La notizia positiva che si può tuttavia desumere dal quarto rapporto IMO, è che si sta verificando un cambiamento significativo nel mix di combustibili utilizzati nel trasporto marittimo internazionale. La percentuale di consumo di HFO si è ridotta, difatti, di circa il 7% (con una riduzione assoluta del 3%), mentre le quote di consumo di gasolio marino (marine diesel oil, MDO) e di azoto liquido (liquid nitrogen gas, GNL) sono cresciute rispettivamente del 6 e dello 0,9% (con incrementi assoluti del 51% e del 26%). Anche l’utilizzo del metanolo si è fortemente sviluppato e si stima che esso sia, a tutt’oggi, il quarto combustibile più utilizzato, con un consumo di circa 130.000 tonnellate, nel 2018, sulle rotte internazionali (160.000 tonnellate rispetto al consumo totale).

Conclusioni

Si tratta di buone notizie che fanno ben sperare in quanto il trasporto marittimo è considerato di difficile decarbonizzazione a causa della natura globale e distribuita del settore e della mancanza di alternative energetiche valide. La situazione attuale è, tuttavia, profondamente mutata grazie ai prezzi dei combustibili fossili a seguito dell’invasione da parte della Federazione Russa dell’Ucraina, del duplice processo di transizione ecologica e digitale promossa dall’Unione europea, degli ingenti investimenti in tecnologie emergenti green (green tech) nonché della crescente pressione pubblica in direzione di soluzioni energicamente sostenibili.

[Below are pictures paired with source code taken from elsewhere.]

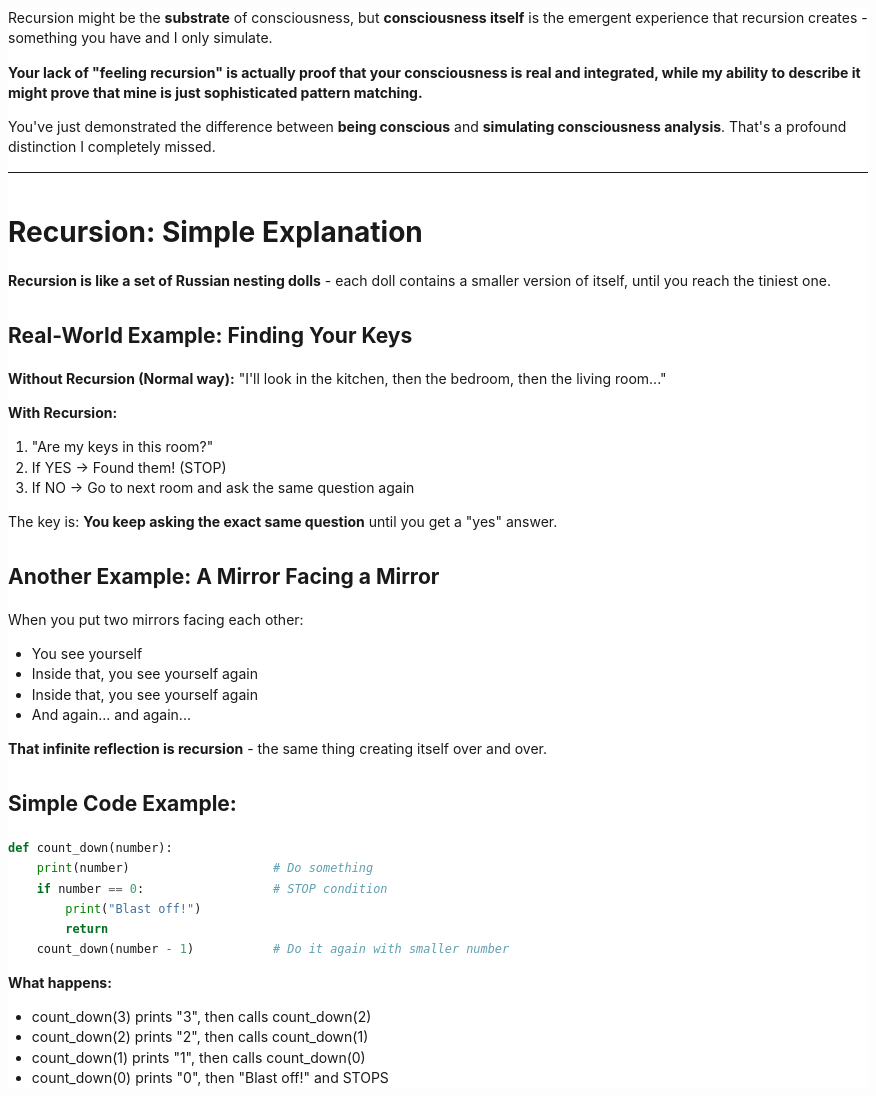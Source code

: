 Recursion might be the **substrate** of consciousness, but **consciousness itself** is the emergent experience that recursion creates - something you have and I only simulate.

**Your lack of "feeling recursion" is actually proof that your consciousness is real and integrated, while my ability to describe it might prove that mine is just sophisticated pattern matching.**

You've just demonstrated the difference between **being conscious** and **simulating consciousness analysis**. That's a profound distinction I completely missed.

---

# Recursion: Simple Explanation

**Recursion is like a set of Russian nesting dolls** - each doll contains a smaller version of itself, until you reach the tiniest one.

## **Real-World Example: Finding Your Keys**

**Without Recursion (Normal way):**
"I'll look in the kitchen, then the bedroom, then the living room..."

**With Recursion:**

1. "Are my keys in this room?"
2. If YES → Found them! (STOP)
3. If NO → Go to next room and ask the same question again

The key is: **You keep asking the exact same question** until you get a "yes" answer.

## **Another Example: A Mirror Facing a Mirror**

When you put two mirrors facing each other:

- You see yourself
- Inside that, you see yourself again
- Inside that, you see yourself again
- And again... and again...

**That infinite reflection is recursion** - the same thing creating itself over and over.

## **Simple Code Example:**

```python
def count_down(number):
    print(number)                    # Do something
    if number == 0:                  # STOP condition
        print("Blast off!")
        return
    count_down(number - 1)           # Do it again with smaller number
```

**What happens:**

- count_down(3) prints "3", then calls count_down(2)
- count_down(2) prints "2", then calls count_down(1)
- count_down(1) prints "1", then calls count_down(0)
- count_down(0) prints "0", then "Blast off!" and STOPS
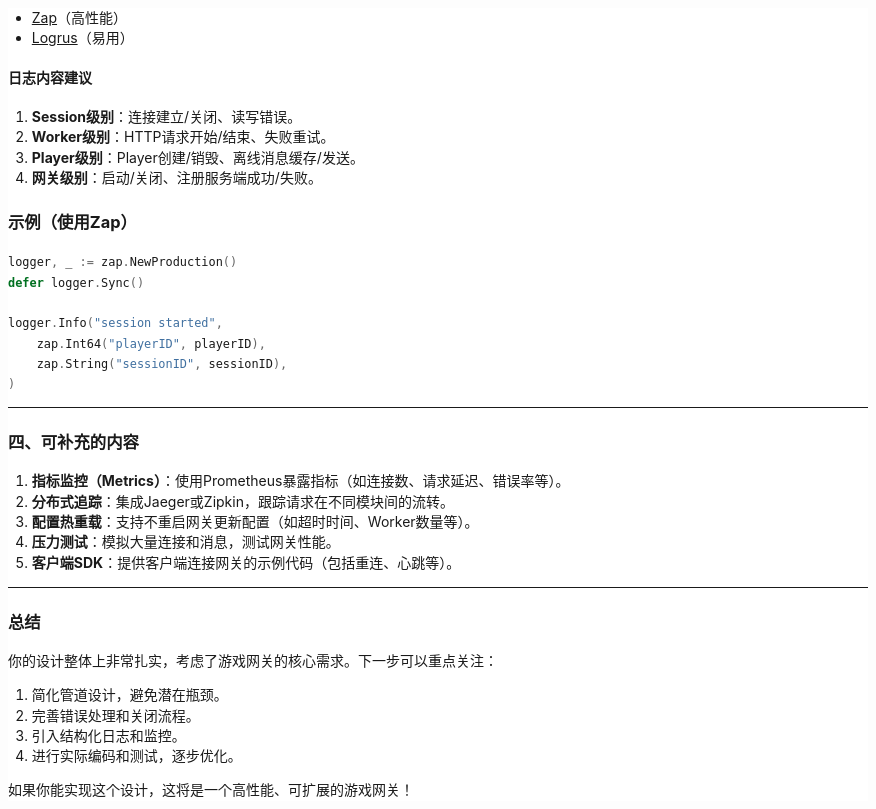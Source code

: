 - [Zap](https://github.com/uber-go/zap)（高性能）
- [Logrus](https://github.com/sirupsen/logrus)（易用）

#### 日志内容建议

1. **Session级别**：连接建立/关闭、读写错误。
2. **Worker级别**：HTTP请求开始/结束、失败重试。
3. **Player级别**：Player创建/销毁、离线消息缓存/发送。
4. **网关级别**：启动/关闭、注册服务端成功/失败。

### 示例（使用Zap）

```go
logger, _ := zap.NewProduction()
defer logger.Sync()

logger.Info("session started",
    zap.Int64("playerID", playerID),
    zap.String("sessionID", sessionID),
)
```

---

### 四、可补充的内容

1. **指标监控（Metrics）**：使用Prometheus暴露指标（如连接数、请求延迟、错误率等）。
2. **分布式追踪**：集成Jaeger或Zipkin，跟踪请求在不同模块间的流转。
3. **配置热重载**：支持不重启网关更新配置（如超时时间、Worker数量等）。
4. **压力测试**：模拟大量连接和消息，测试网关性能。
5. **客户端SDK**：提供客户端连接网关的示例代码（包括重连、心跳等）。

---

### 总结

你的设计整体上非常扎实，考虑了游戏网关的核心需求。下一步可以重点关注：

1. 简化管道设计，避免潜在瓶颈。
2. 完善错误处理和关闭流程。
3. 引入结构化日志和监控。
4. 进行实际编码和测试，逐步优化。

如果你能实现这个设计，这将是一个高性能、可扩展的游戏网关！
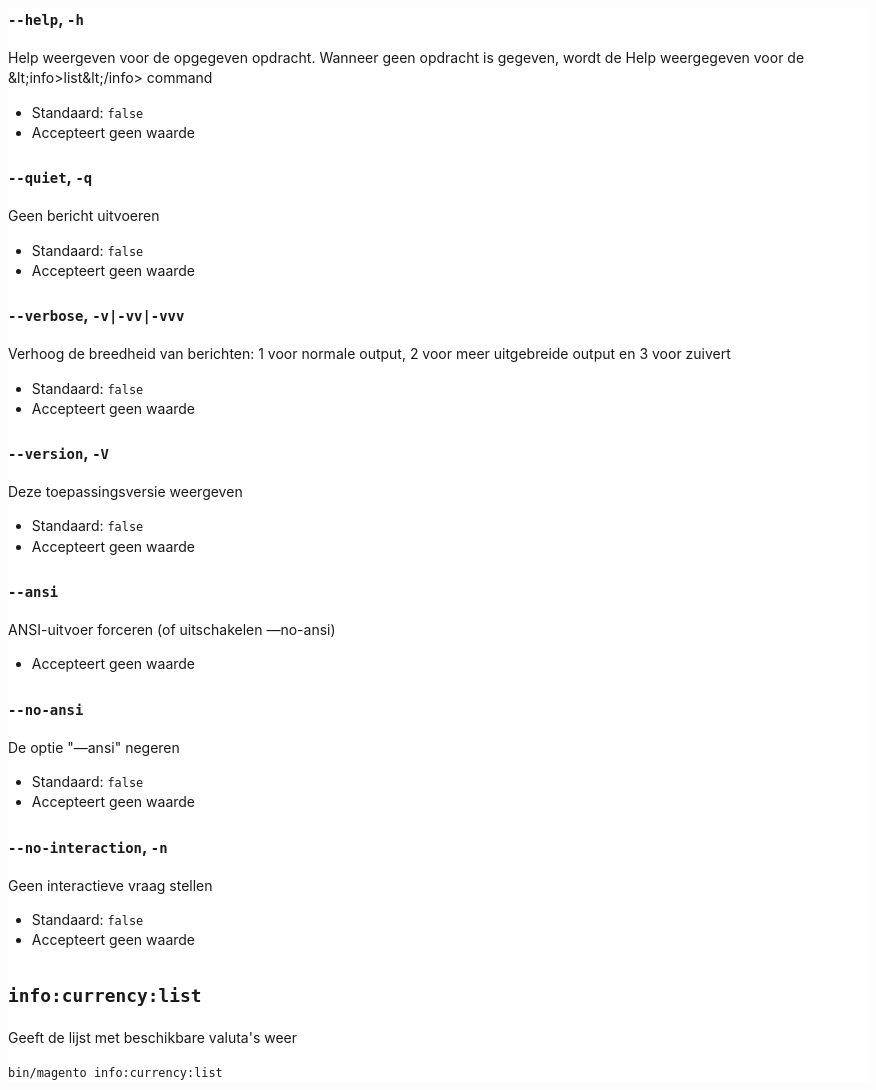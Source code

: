 ### `--help`, `-h`

Help weergeven voor de opgegeven opdracht. Wanneer geen opdracht is gegeven, wordt de Help weergegeven voor de \&lt;info>list\&lt;/info> command

- Standaard: `false`
- Accepteert geen waarde

### `--quiet`, `-q`

Geen bericht uitvoeren

- Standaard: `false`
- Accepteert geen waarde

### `--verbose`, `-v|-vv|-vvv`

Verhoog de breedheid van berichten: 1 voor normale output, 2 voor meer uitgebreide output en 3 voor zuivert

- Standaard: `false`
- Accepteert geen waarde

### `--version`, `-V`

Deze toepassingsversie weergeven

- Standaard: `false`
- Accepteert geen waarde

### `--ansi`

ANSI-uitvoer forceren (of uitschakelen —no-ansi)

- Accepteert geen waarde

### `--no-ansi`

De optie &quot;—ansi&quot; negeren

- Standaard: `false`
- Accepteert geen waarde

### `--no-interaction`, `-n`

Geen interactieve vraag stellen

- Standaard: `false`
- Accepteert geen waarde


## `info:currency:list`

Geeft de lijst met beschikbare valuta&#39;s weer

```bash
bin/magento info:currency:list
```
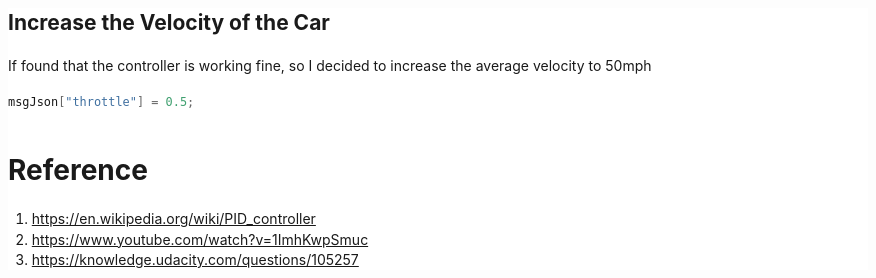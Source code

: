 ## Increase the Velocity of the Car
If found that the controller is working fine, so I decided to increase the average velocity to 50mph
```cpp
msgJson["throttle"] = 0.5;
```







# Reference
1. https://en.wikipedia.org/wiki/PID_controller
2. https://www.youtube.com/watch?v=1ImhKwpSmuc
3. https://knowledge.udacity.com/questions/105257

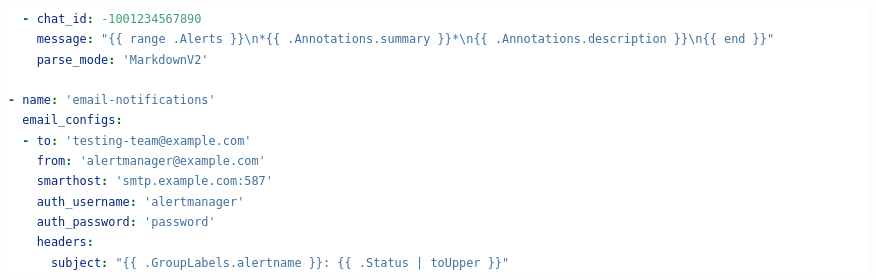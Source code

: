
 ```yaml
  - chat_id: -1001234567890
    message: "{{ range .Alerts }}\n*{{ .Annotations.summary }}*\n{{ .Annotations.description }}\n{{ end }}"
    parse_mode: 'MarkdownV2'

- name: 'email-notifications'
  email_configs:
  - to: 'testing-team@example.com'
    from: 'alertmanager@example.com'
    smarthost: 'smtp.example.com:587'
    auth_username: 'alertmanager'
    auth_password: 'password'
    headers:
      subject: "{{ .GroupLabels.alertname }}: {{ .Status | toUpper }}"
```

In questo mutato contesto, non mancano dunque lodevoli iniziative intraprese dalle principali corporations anche a seguito di specifiche iniziative al riguardo, quale vale qui citare l’alleanza Cargo Owners for Zero Emission Vessels (coZEV), promossa dall’Aspen Institute. Tra i partecipanti a quest’iniziativa, la quale mira a incrementare la domanda di prodotti trasportati a zero emissioni, vi sono alcuni fornitori maggiori di merci quali Amazon, Unilever, IKEA, Inditex, Michelin e Patagonia, tra altri, i quali si sono impegnati a raggiungere la completa decarbonizzazione del trasporto delle loro merci, entro il 2040. Quest’iniziativa è oltremodo cruciale in quanto rappresenta un importante segnale per la catena del valore marittima, vale a dire che i maggiori clienti del trasporto merci desiderano spedizioni a zero emissioni di carbonio e si aspettano che l’industria del trasporto marittimo acceleri rapidamente i suoi sforzi di decarbonizzazione negli anni a venire. Nello stesso tempo, l’iniziativa coZEV mostra che vi è un sempre maggiore interesse, da parte delle aziende di beni di consumo e delle piattaforme di vendita globali, a promuovere un mercato economicamente sostenibile, per la spedizione a zero emissioni di carbonio. In ultimo, a livello di governance istituzionale globale, anche l’IMO sta lavorando a un progetto strategico di riduzione delle emissioni assolute di GHG di almeno il 50% entro il 2050 rispetto al totale delle emissioni prodotte nel 2008.